WHAT IS EXPECTED ::
The required output is the exact run of lines in the listing below from the line holding "Pytorch implementation of" through the line holding "## Related lists", with no pictures.
====== DATA SECTION
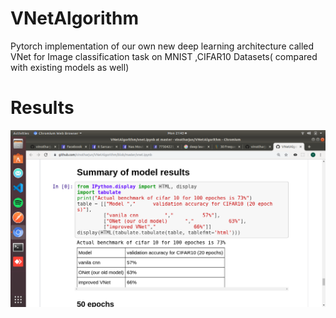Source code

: # VNetAlgorithm
Pytorch implementation of our own new deep learning architecture called VNet for Image classification task on MNIST ,CIFAR10 Datasets( compared with existing models as well)
# Results
![alt text](https://raw.githubusercontent.com/vinotharjun/VNetAlgorithm/master/screenshot.png)
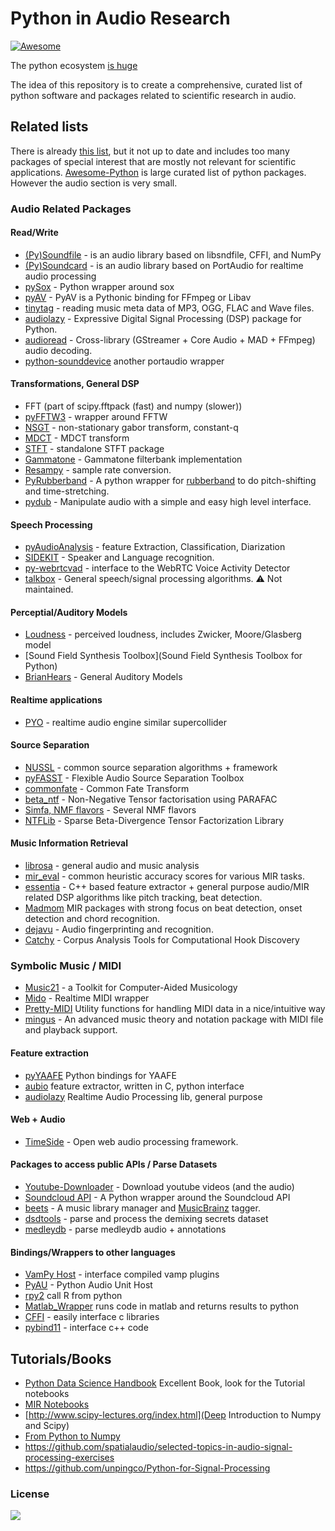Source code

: # Python in Audio Research
[![Awesome](https://cdn.rawgit.com/sindresorhus/awesome/d7305f38d29fed78fa85652e3a63e154dd8e8829/media/badge.svg)](https://github.com/sindresorhus/awesome)

The python ecosystem [is huge](http://anvaka.github.io/pm/#/galaxy/python?cx=-2700&cy=377&cz=5622&lx=-0.0869&ly=-0.2315&lz=-0.0338&lw=0.9684&ml=150&s=1.75&l=1&v=2015-09-27T13-00-00Z)

The idea of this repository is to create a comprehensive, curated list of python software and packages related to scientific research in audio. 

## Related lists
 
There is already [this list](https://wiki.python.org/moin/PythonInMusic), but it not up to date and includes too many packages of special interest that are mostly not relevant for scientific applications. [Awesome-Python](https://github.com/vinta/awesome-python) is large curated list of python packages. However the audio section is very small. 

### Audio Related Packages

#### Read/Write

* [(Py)Soundfile](https://github.com/bastibe/PySoundFile) - is an audio library based on libsndfile, CFFI, and NumPy
* [(Py)Soundcard](https://github.com/bastibe/PySoundCard) - is an audio library based on PortAudio for realtime audio processing
* [pySox](https://github.com/rabitt/pysox) - Python wrapper around sox
* [pyAV](https://mikeboers.github.io/PyAV) - PyAV is a Pythonic binding for FFmpeg or Libav
* [tinytag](https://github.com/devsnd/tinytag) - reading music meta data of MP3, OGG, FLAC and Wave files.
* [audiolazy](https://github.com/danilobellini/audiolazy) - Expressive Digital Signal Processing (DSP) package for Python.
* [audioread](https://github.com/beetbox/audioread) - Cross-library (GStreamer + Core Audio + MAD + FFmpeg) audio decoding.
* [python-sounddevice](https://github.com/spatialaudio/python-sounddevice) another portaudio wrapper

#### Transformations, General DSP

* FFT (part of scipy.fftpack (fast) and numpy (slower))
* [pyFFTW3](https://github.com/pyFFTW/pyFFTW) - wrapper around FFTW 
* [NSGT](https://github.com/grrrr/nsgt) - non-stationary gabor transform, constant-q
* [MDCT](https://github.com/nils-werner/mdct) - MDCT transform
* [STFT](https://github.com/nils-werner/stft) - standalone STFT package
* [Gammatone](https://github.com/detly/gammatone) - Gammatone filterbank implementation
* [Resampy](https://github.com/bmcfee/resampy) - sample rate conversion.
* [PyRubberband](https://github.com/bmcfee/pyrubberband) - A python wrapper for [rubberband](http://breakfastquay.com/rubberband/) to do pitch-shifting and time-stretching.
* [pydub](https://github.com/jiaaro/pydub) - Manipulate audio with a simple and easy high level interface.

#### Speech Processing

* [pyAudioAnalysis](https://github.com/tyiannak/pyAudioAnalysis) - feature Extraction, Classification, Diarization
* [SIDEKIT](http://lium.univ-lemans.fr/sidekit/) - Speaker and Language recognition.
* [py-webrtcvad](https://github.com/wiseman/py-webrtcvad) -  interface to the WebRTC Voice Activity Detector
* [talkbox](http://scikits.appspot.com/talkbox) - General speech/signal processing algorithms. ⚠️ Not maintained. 

#### Perceptial/Auditory Models

* [Loudness](https://github.com/deeuu/loudness) - perceived loudness, includes Zwicker, Moore/Glasberg model
* [Sound Field Synthesis Toolbox](Sound Field Synthesis Toolbox for Python)
* [BrianHears](http://www.briansimulator.org/docs/index.html) - General Auditory Models

#### Realtime applications

* [PYO](https://github.com/belangeo/pyo) - realtime audio engine similar supercollider

#### Source Separation

* [NUSSL](https://github.com/interactiveaudiolab/nussl) - common source separation algorithms + framework
* [pyFASST](https://github.com/wslihgt/pyfasst) - Flexible Audio Source Separation Toolbox
* [commonfate](https://github.com/aliutkus/commonfate) - Common Fate Transform
* [beta_ntf](https://code.google.com/archive/p/beta-ntf/) - Non-Negative Tensor factorisation using PARAFAC
* [Simfa, NMF flavors](http://nimfa.biolab.si) - Several NMF flavors
* [NTFLib](https://github.com/stitchfix/NTFLib) - Sparse Beta-Divergence Tensor Factorization Library

#### Music Information Retrieval

* [librosa](https://github.com/librosa/librosa) - general audio and music analysis
* [mir_eval](https://github.com/craffel/mir_eval) - common heuristic accuracy scores for various MIR tasks.
* [essentia](http://essentia.upf.edu) - C++ based feature extractor + general purpose audio/MIR related DSP algorithms like pitch tracking, beat detection.
* [Madmom](https://github.com/CPJKU/madmom) MIR packages with strong focus on beat detection, onset detection and chord recognition.
* [dejavu](https://github.com/worldveil/dejavu) - Audio fingerprinting and recognition.
* [Catchy](https://github.com/jvbalen/catchy) - Corpus Analysis Tools for Computational Hook Discovery

### Symbolic Music / MIDI

* [Music21](http://web.mit.edu/music21/) - a Toolkit for Computer-Aided Musicology
* [Mido](https://mido.readthedocs.io/en/latest/) - Realtime MIDI wrapper 
* [Pretty-MIDI](https://github.com/craffel/pretty-midi) Utility functions for handling MIDI data in a nice/intuitive way
* [mingus](http://bspaans.github.io/python-mingus/) - An advanced music theory and notation package with MIDI file and playback support.

#### Feature extraction

* [pyYAAFE](http://yaafe.sourceforge.net) Python bindings for YAAFE
* [aubio](http://aubio.org/) feature extractor, written in C, python interface
* [audiolazy](https://github.com/danilobellini/audiolazy) Realtime Audio Processing lib, general purpose

#### Web + Audio

* [TimeSide](https://github.com/Parisson/TimeSide) - Open web audio processing framework.

#### Packages to access public APIs / Parse Datasets

* [Youtube-Downloader](https://github.com/rg3/youtube-dl) - Download youtube videos (and the audio)
* [Soundcloud API](https://github.com/soundcloud/soundcloud-python) - A Python wrapper around the Soundcloud API
* [beets](http://beets.io/) - A music library manager and [MusicBrainz](https://musicbrainz.org/) tagger.
* [dsdtools](https://github.com/faroit/dsdtools) - parse and process the demixing secrets dataset 
* [medleydb](https://github.com/marl/medleydb) - parse medleydb audio + annotations

#### Bindings/Wrappers to other languages

* [VamPy Host](https://code.soundsoftware.ac.uk/projects/vampy-host) - interface compiled vamp plugins
* [PyAU](https://github.com/simlmx/pyau) - Python Audio Unit Host
* [rpy2](http://rpy2.bitbucket.org/) call R from python
* [Matlab_Wrapper](https://github.com/mrkrd/matlab_wrapper) runs code in matlab and returns results to python
* [CFFI]() - easily interface c libraries
* [pybind11](https://pypi.python.org/pypi/pybind11) - interface c++ code

## Tutorials/Books

* [Python Data Science Handbook](https://github.com/jakevdp/PythonDataScienceHandbook) Excellent Book, look for the Tutorial notebooks
* [MIR Notebooks](http://musicinformationretrieval.com/)
* [http://www.scipy-lectures.org/index.html](Deep Introduction to Numpy and Scipy)
* [From Python to Numpy](http://www.labri.fr/perso/nrougier/from-python-to-numpy/)
* https://github.com/spatialaudio/selected-topics-in-audio-signal-processing-exercises
* https://github.com/unpingco/Python-for-Signal-Processing

### License

[![](https://i.creativecommons.org/l/by-nc/4.0/88x31.png)](http://creativecommons.org/licenses/by-nc/4.0/)
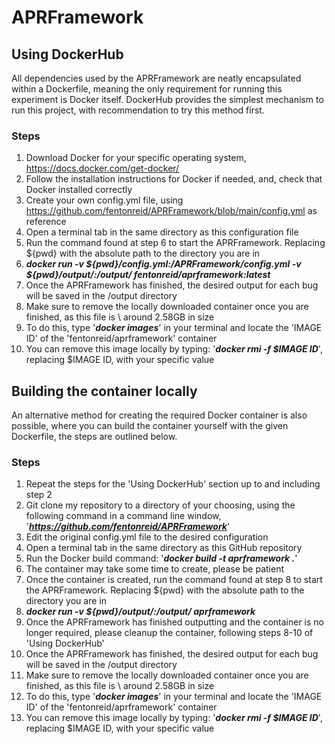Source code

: # APRFramework

## Using DockerHub
All dependencies used by the APRFramework are neatly encapsulated within a Dockerfile, meaning the only requirement for running this experiment is Docker itself. DockerHub provides the simplest mechanism to run this project, with recommendation to try this method first. 

### Steps
1. Download Docker for your specific operating system, https://docs.docker.com/get-docker/
2. Follow the installation instructions for Docker if needed, and, check that Docker installed correctly
3. Create your own config.yml file, using https://github.com/fentonreid/APRFramework/blob/main/config.yml as reference
4. Open a terminal tab in the same directory as this configuration file
5. Run the command found at step 6 to start the APRFramework. Replacing \${pwd} with the absolute path to the directory you are in
6. ***docker run -v \${pwd}/config.yml:/APRFramework/config.yml -v \${pwd}/output/:/output/ fentonreid/aprframework:latest***
7. Once the APRFramework has finished, the desired output for each bug will be saved in the /output directory
8. Make sure to remove the locally downloaded container once you are finished, as this file is \ around 2.58GB in size
9. To do this, type '***docker images***' in your terminal and locate the 'IMAGE ID' of the 'fentonreid/aprframework' container
10. You can remove this image locally by typing: '***docker rmi -f \$IMAGE ID***', replacing \$IMAGE ID, with your specific value


## Building the container locally
An alternative method for creating the required Docker container is also possible, where you can build the container yourself with the given Dockerfile, the steps are outlined below. 

### Steps
1. Repeat the steps for the 'Using DockerHub' section up to and including step 2
2. Git clone my repository to a directory of your choosing, using the following command in a command line window, '***https://github.com/fentonreid/APRFramework***'
3. Edit the original config.yml file to the desired configuration
4. Open a terminal tab in the same directory as this GitHub repository
5. Run the Docker build command: '***docker build -t aprframework .***'
6. The container may take some time to create, please be patient
7. Once the container is created, run the command found at step 8 to start the APRFramework. Replacing \${pwd} with the absolute path to the directory you are in
8. ***docker run -v \${pwd}/output/:/output/ aprframework***
9. Once the APRFramework has finished outputting and the container is no longer required, please cleanup the container, following steps 8-10 of 'Using DockerHub'
10. Once the APRFramework has finished, the desired output for each bug will be saved in the /output directory
11. Make sure to remove the locally downloaded container once you are finished, as this file is \ around 2.58GB in size
12. To do this, type '***docker images***' in your terminal and locate the 'IMAGE ID' of the 'fentonreid/aprframework' container
13. You can remove this image locally by typing: '***docker rmi -f \$IMAGE ID***', replacing \$IMAGE ID, with your specific value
============
ANSWER TO THE PROBLEM ::
Pytorch implementation of our own new deep learning architecture called VNet for Image classification task on MNIST ,CIFAR10 Datasets( compared with existing models as well)
# Results
![alt text](https://raw.githubusercontent.com/vinotharjun/VNetAlgorithm/master/screenshot.png)
Source code

: # Python in Audio Research
[![Awesome](https://cdn.rawgit.com/sindresorhus/awesome/d7305f38d29fed78fa85652e3a63e154dd8e8829/media/badge.svg)](https://github.com/sindresorhus/awesome)

The python ecosystem [is huge](http://anvaka.github.io/pm/#/galaxy/python?cx=-2700&cy=377&cz=5622&lx=-0.0869&ly=-0.2315&lz=-0.0338&lw=0.9684&ml=150&s=1.75&l=1&v=2015-09-27T13-00-00Z)

The idea of this repository is to create a comprehensive, curated list of python software and packages related to scientific research in audio. 

## Related lists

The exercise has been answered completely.